Andy Warhol did some canvases of camouflage.
These abstract canvases are of a design common today
on everything from bandannas to school notebooks.
The camouflage design, however, has a particular art historical
significance. In her Autobiography of Alice B. Toklas,
Stein recounts an incident involving Pablo Picasso.
The artist was struck by the sight of camouflaged war machines
on the streets of World War I Paris:

All of a sudden down the street came some big cannon,
the first any of us had seen painted, that is camouflaged.
Pablo stopped, he was spell-bound. C'est nous qui avons fait
ca, he said, it is we that have created that, he said. And he
was right, he had. From Cezanne through him they had come to
that.

In Warhol's camouflage canvases, the strange confusion and
interpenetration of reality and art come full circle.
From Cubism to camouflage to the walls of the Warhol.

But Warhol and Gertrude Stein have something more
significant in common.
And that is celebrity.
Gertrude was constantly annoyed that people were more
interested in
her than in her work.
She craved glory.
Nonetheless, by the first two decades of this century,
her reputation was primarily based on who she was
and where she lived and whom she knew--
rather than upon her literary accomplishments.

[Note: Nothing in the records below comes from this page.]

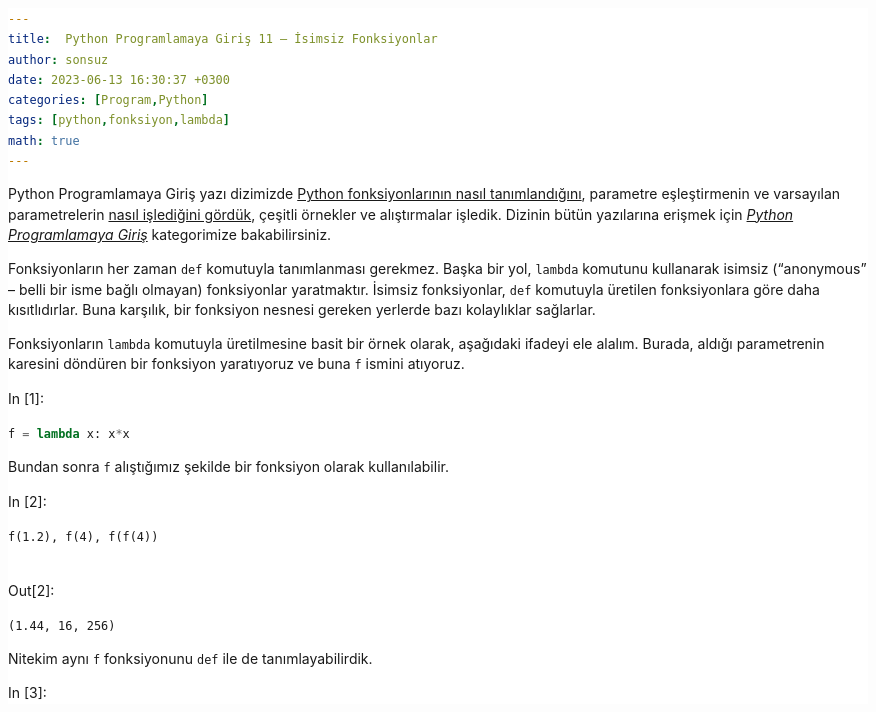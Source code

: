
 ```yaml
---
title:  Python Programlamaya Giriş 11 – İsimsiz Fonksiyonlar
author: sonsuz
date: 2023-06-13 16:30:37 +0300
categories: [Program,Python]
tags: [python,fonksiyon,lambda]
math: true
---
```







Python Programlamaya Giriş yazı dizimizde [Python fonksiyonlarının nasıl tanımlandığını](https://sonsuzus.github.ip/posts/python-programlamaya-giris-fonksiyonlar), parametre eşleştirmenin ve varsayılan parametrelerin [nasıl işlediğini gördük](https://sonsuzus.github.io/posts/python-programlamaya-giris-fonksiyon-parametreleri), çeşitli örnekler ve alıştırmalar işledik. Dizinin bütün yazılarına erişmek için [*Python Programlamaya Giriş*](http://sonsuzus.github.io/categories/python) kategorimize bakabilirsiniz.

Fonksiyonların her zaman `def` komutuyla tanımlanması gerekmez. Başka bir yol, `lambda` komutunu kullanarak isimsiz (“anonymous” – belli bir isme bağlı olmayan) fonksiyonlar yaratmaktır. İsimsiz fonksiyonlar, `def` komutuyla üretilen fonksiyonlara göre daha kısıtlıdırlar. Buna karşılık, bir fonksiyon nesnesi gereken yerlerde bazı kolaylıklar sağlarlar.

Fonksiyonların `lambda` komutuyla üretilmesine basit bir örnek olarak, aşağıdaki ifadeyi ele alalım. Burada, aldığı parametrenin karesini döndüren bir fonksiyon yaratıyoruz ve buna `f` ismini atıyoruz.

In [1]:

```python
f = lambda x: x*x


```

Bundan sonra `f` alıştığımız şekilde bir fonksiyon olarak kullanılabilir.

In [2]:

```
f(1.2), f(4), f(f(4))


```

Out[2]:

```
(1.44, 16, 256)
```

Nitekim aynı `f` fonksiyonunu `def` ile de tanımlayabilirdik.

In [3]:
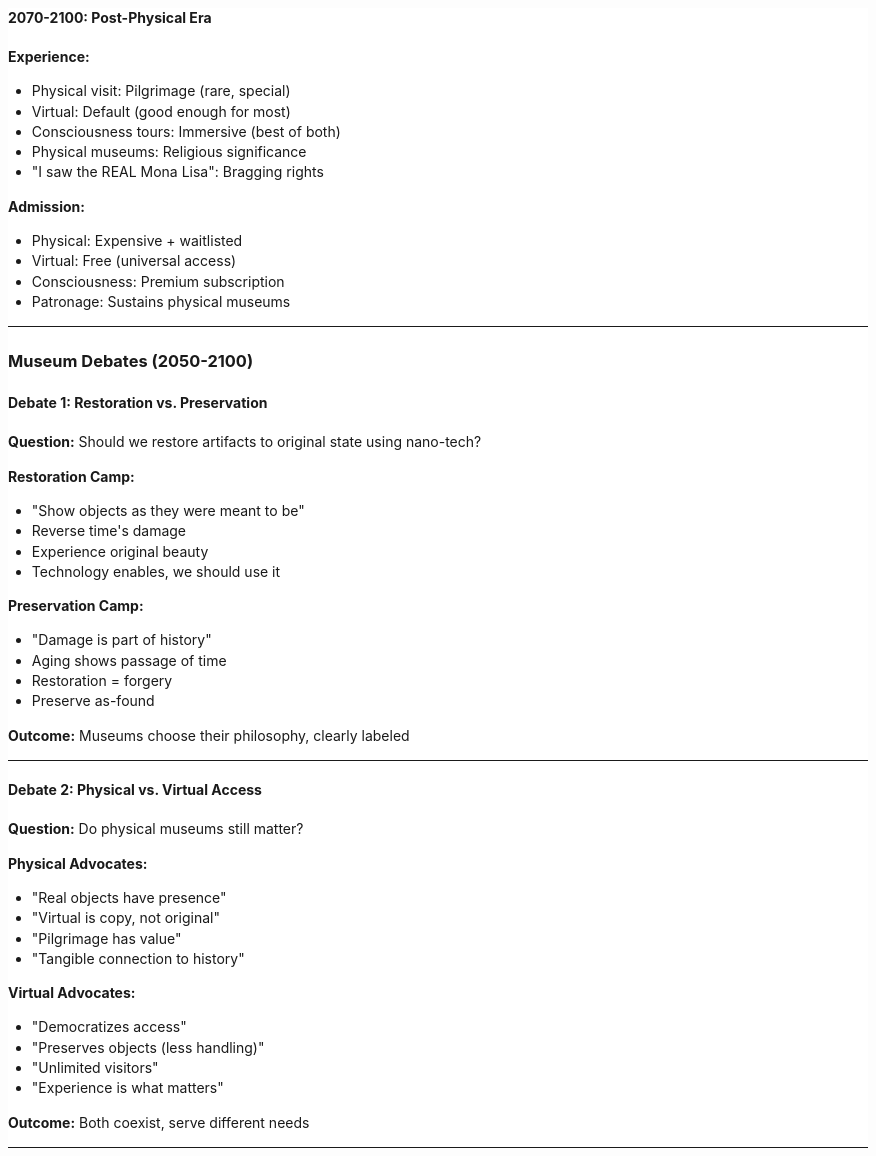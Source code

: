 #### **2070-2100: Post-Physical Era**

**Experience:**
- Physical visit: Pilgrimage (rare, special)
- Virtual: Default (good enough for most)
- Consciousness tours: Immersive (best of both)
- Physical museums: Religious significance
- "I saw the REAL Mona Lisa": Bragging rights

**Admission:**
- Physical: Expensive + waitlisted
- Virtual: Free (universal access)
- Consciousness: Premium subscription
- Patronage: Sustains physical museums

---

### Museum Debates (2050-2100)

#### **Debate 1: Restoration vs. Preservation**

**Question:** Should we restore artifacts to original state using nano-tech?

**Restoration Camp:**
- "Show objects as they were meant to be"
- Reverse time's damage
- Experience original beauty
- Technology enables, we should use it

**Preservation Camp:**
- "Damage is part of history"
- Aging shows passage of time
- Restoration = forgery
- Preserve as-found

**Outcome:** Museums choose their philosophy, clearly labeled

---

#### **Debate 2: Physical vs. Virtual Access**

**Question:** Do physical museums still matter?

**Physical Advocates:**
- "Real objects have presence"
- "Virtual is copy, not original"
- "Pilgrimage has value"
- "Tangible connection to history"

**Virtual Advocates:**
- "Democratizes access"
- "Preserves objects (less handling)"
- "Unlimited visitors"
- "Experience is what matters"

**Outcome:** Both coexist, serve different needs

---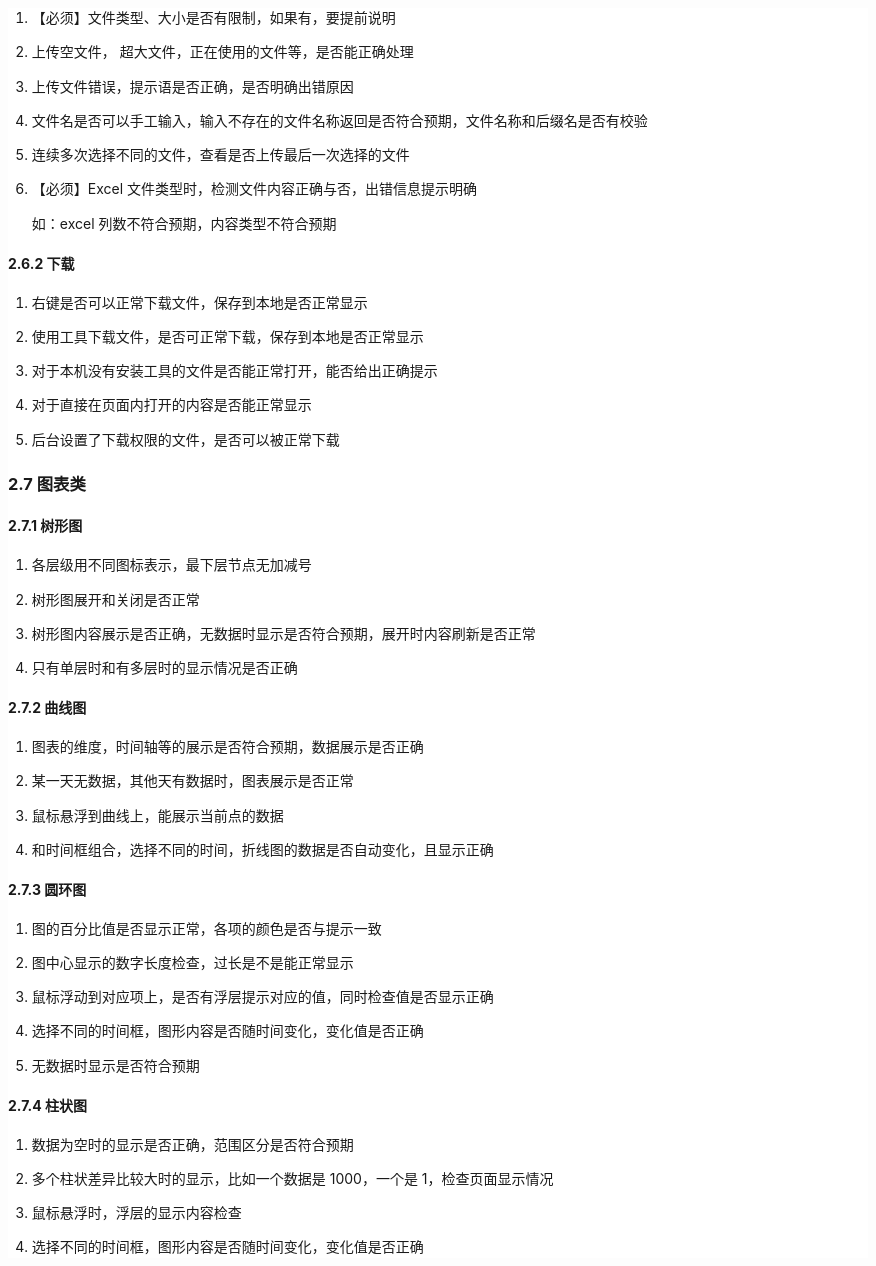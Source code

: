 1. 【必须】文件类型、大小是否有限制，如果有，要提前说明

2. 上传空文件， 超大文件，正在使用的文件等，是否能正确处理

3. 上传文件错误，提示语是否正确，是否明确出错原因

4. 文件名是否可以手工输入，输入不存在的文件名称返回是否符合预期，文件名称和后缀名是否有校验

5. 连续多次选择不同的文件，查看是否上传最后一次选择的文件

6. 【必须】Excel 文件类型时，检测文件内容正确与否，出错信息提示明确

    如：excel 列数不符合预期，内容类型不符合预期

#### 2.6.2 下载

1. 右键是否可以正常下载文件，保存到本地是否正常显示

2. 使用工具下载文件，是否可正常下载，保存到本地是否正常显示

3. 对于本机没有安装工具的文件是否能正常打开，能否给出正确提示

4. 对于直接在页面内打开的内容是否能正常显示

5. 后台设置了下载权限的文件，是否可以被正常下载

### 2.7 图表类

#### 2.7.1 树形图

1. 各层级用不同图标表示，最下层节点无加减号

2. 树形图展开和关闭是否正常

3. 树形图内容展示是否正确，无数据时显示是否符合预期，展开时内容刷新是否正常

4. 只有单层时和有多层时的显示情况是否正确

#### 2.7.2 曲线图

1. 图表的维度，时间轴等的展示是否符合预期，数据展示是否正确

2. 某一天无数据，其他天有数据时，图表展示是否正常

3. 鼠标悬浮到曲线上，能展示当前点的数据

4. 和时间框组合，选择不同的时间，折线图的数据是否自动变化，且显示正确

#### 2.7.3  圆环图

1. 图的百分比值是否显示正常，各项的颜色是否与提示一致

2. 图中心显示的数字长度检查，过长是不是能正常显示

3. 鼠标浮动到对应项上，是否有浮层提示对应的值，同时检查值是否显示正确

4. 选择不同的时间框，图形内容是否随时间变化，变化值是否正确

5. 无数据时显示是否符合预期

#### 2.7.4 柱状图

1. 数据为空时的显示是否正确，范围区分是否符合预期

2. 多个柱状差异比较大时的显示，比如一个数据是 1000，一个是 1，检查页面显示情况

3. 鼠标悬浮时，浮层的显示内容检查

4. 选择不同的时间框，图形内容是否随时间变化，变化值是否正确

James Joyce and T. S. Eliot were her competitors.
She saw herself as Picasso's equal. She was lazy and
difficult and she possessed an enormous ego.
Her biography sadly is littered with broken
relationships, quarrels. But equally with rapprochements.

Her fame, other than that of being at the center of the
art revolution that shook this century, was to have taken the
English language by the throat and given it a good shake--
of being one of those who shook it into our present.

Her meaning is often obscure. Her method often boring.
Explicators of her works mostly never succeed--though they
often flatter themselves that they have. But, like Picasso
and Braque in painting, she, in writing,
ripped the language apart. At the end of her beloved 20th
Century she remains as avant-garde as she was in 1914.

But really, it is her lifelong relationship with Alice B.
Toklas that is the most wonderful thing about her. Very rarely,
I suppose, does such a closeness, such a complexity, such a
symbiosis, exist between two people. Gertrude and Alice. Alice
and Gertrude. Humorous at times. At times shocking. At times
waspish. At times loving.
But, at all times, with one another.